ASSIGNED TASK: Only the lines from the one containing "## Discussion Questions" to the end of the material belong in your answer. Please copy them word for word.

INFORMATION SHOWN:
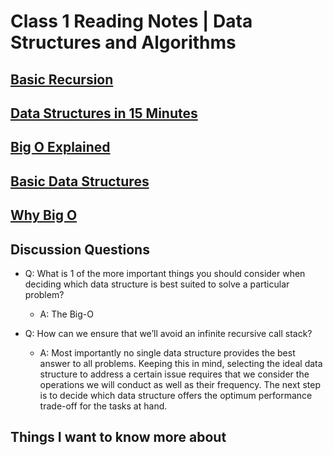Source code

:  # Class 1 Reading Notes | Data Structures and Algorithms

## [Basic Recursion](https://www.youtube.com/watch?v=vPEJSJMg4jY)

## [Data Structures in 15 Minutes](https://www.youtube.com/watch?v=sVxBVvlnJsM)

## [Big O Explained](https://www.youtube.com/watch?v=v4cd1O4zkGw)

## [Basic Data Structures](https://towardsdatascience.com/8-common-data-structures-every-programmer-must-know-171acf6a1a42)

## [Why Big O](https://triplebyte.com/blog/why-you-should-learn-big-o-and-stop-hacking-your-way-through-algorithms)

## Discussion Questions

- Q: What is 1 of the more important things you should consider when deciding which data structure is best suited to solve a particular problem?

  - A: The Big-O

- Q: How can we ensure that we’ll avoid an infinite recursive call stack?

  - A: Most importantly no single data structure provides the best answer to all problems. Keeping this in mind, selecting the ideal data structure to address a certain issue requires that we consider the operations we will conduct as well as their frequency. The next step is to decide which data structure offers the optimum performance trade-off for the tasks at hand.


## Things I want to know more about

SOLUTION FOR THIS EXERCISE:
## Discussion Questions

- Q: What is 1 of the more important things you should consider when deciding which data structure is best suited to solve a particular problem?

  - A: The Big-O

- Q: How can we ensure that we’ll avoid an infinite recursive call stack?

  - A: Most importantly no single data structure provides the best answer to all problems. Keeping this in mind, selecting the ideal data structure to address a certain issue requires that we consider the operations we will conduct as well as their frequency. The next step is to decide which data structure offers the optimum performance trade-off for the tasks at hand.


## Things I want to know more about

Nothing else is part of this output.